Yong-Wei Yan; Ting Zhu; Bin Zou; Zhe-Xue Quan

doi:10.21769/BioProtoc.2828

A Modified Low-quantity RNA-Seq Method for Microbial Community and Diversity Analysis Using Small Subunit Ribosomal RNA

Bio Protoc. 2018 May 5;8(9):e2828. doi: 10.21769/BioProtoc.2828.

Authors

Yong-Wei Yan¹, Ting Zhu¹, Bin Zou¹, Zhe-Xue Quan¹

Affiliation

¹ Ministry of Education Key Laboratory for Biodiversity Science and Ecological Engineering, Institute of Biodiversity Science, School of Life Sciences, Fudan University, Shanghai, China.

Abstract

We propose a modified RNA-Seq method for small subunit ribosomal RNA (SSU rRNA)-based microbial community analysis that depends on the direct ligation of a 5' adaptor to RNA before reverse-transcription.
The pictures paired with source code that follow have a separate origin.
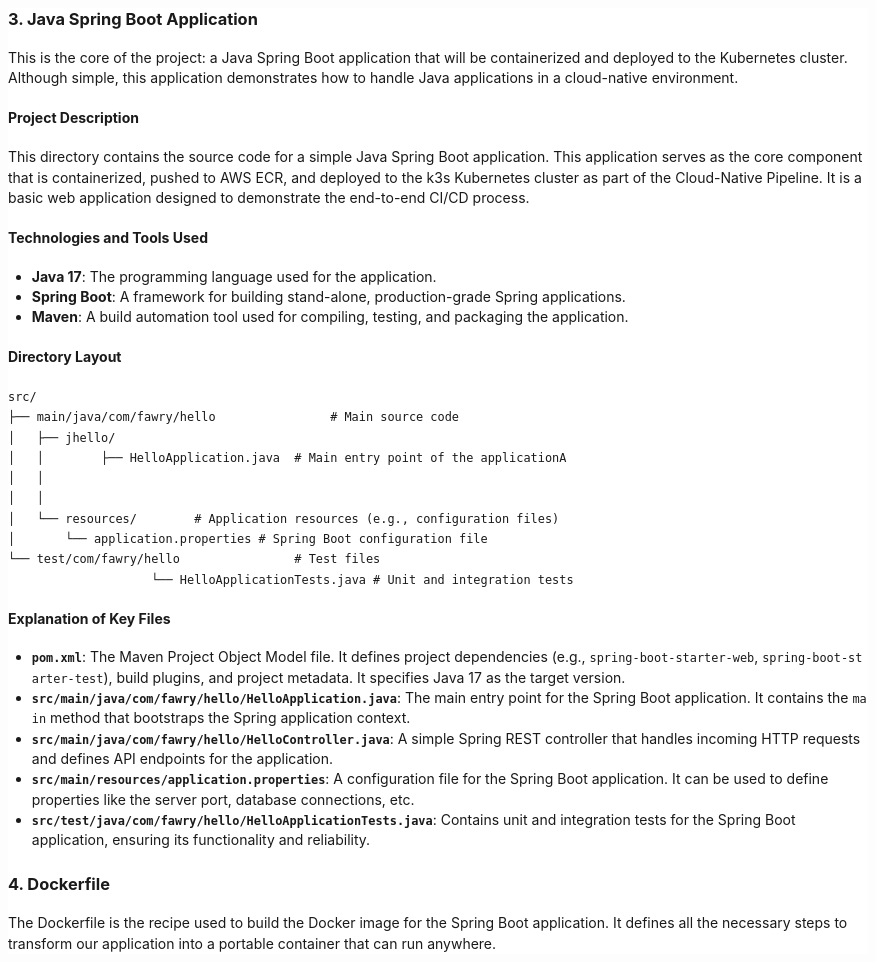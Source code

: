 ### 3. Java Spring Boot Application

This is the core of the project: a Java Spring Boot application that will be containerized and deployed to the Kubernetes cluster. Although simple, this application demonstrates how to handle Java applications in a cloud-native environment.

#### Project Description

This directory contains the source code for a simple Java Spring Boot application. This application serves as the core component that is containerized, pushed to AWS ECR, and deployed to the k3s Kubernetes cluster as part of the Cloud-Native Pipeline. It is a basic web application designed to demonstrate the end-to-end CI/CD process.

#### Technologies and Tools Used

*   **Java 17**: The programming language used for the application.
*   **Spring Boot**: A framework for building stand-alone, production-grade Spring applications.
*   **Maven**: A build automation tool used for compiling, testing, and packaging the application.

#### Directory Layout

```
src/
├── main/java/com/fawry/hello                # Main source code
│   ├── jhello/
│   │        ├── HelloApplication.java  # Main entry point of the applicationA
│   │       
│   │               
│   └── resources/        # Application resources (e.g., configuration files)
│       └── application.properties # Spring Boot configuration file
└── test/com/fawry/hello                # Test files
                    └── HelloApplicationTests.java # Unit and integration tests
```

#### Explanation of Key Files

*   **`pom.xml`**: The Maven Project Object Model file. It defines project dependencies (e.g., `spring-boot-starter-web`, `spring-boot-starter-test`), build plugins, and project metadata. It specifies Java 17 as the target version.
*   **`src/main/java/com/fawry/hello/HelloApplication.java`**: The main entry point for the Spring Boot application. It contains the `main` method that bootstraps the Spring application context.
*   **`src/main/java/com/fawry/hello/HelloController.java`**: A simple Spring REST controller that handles incoming HTTP requests and defines API endpoints for the application.
*   **`src/main/resources/application.properties`**: A configuration file for the Spring Boot application. It can be used to define properties like the server port, database connections, etc.
*   **`src/test/java/com/fawry/hello/HelloApplicationTests.java`**: Contains unit and integration tests for the Spring Boot application, ensuring its functionality and reliability.

### 4. Dockerfile

The Dockerfile is the recipe used to build the Docker image for the Spring Boot application. It defines all the necessary steps to transform our application into a portable container that can run anywhere.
The method requires only a low-input quantity of RNA (10-100 ng) and does not require a DNA removal step. Using this method, we could obtain more 16S rRNA sequences of the same regions (variable regions V1-V2) without the interference of DNA in order to analyze OTU (operational taxonomic unit)-based microbial communities and diversity. The generated SSU rRNA sequences are also suitable for the coverage evaluation for bacterial universal primer 8F (Escherichia coli position 8 to 27), which is commonly used for bacterial 16S rRNA gene amplification. The modified RNA-Seq method will be useful to determine potentially active microbial community structures and diversity for various environmental samples, and will also be useful for identifying novel microbial taxa.

Keywords: Low quantity; Microbial community; OTU; RNA-Seq; SSU rRNA.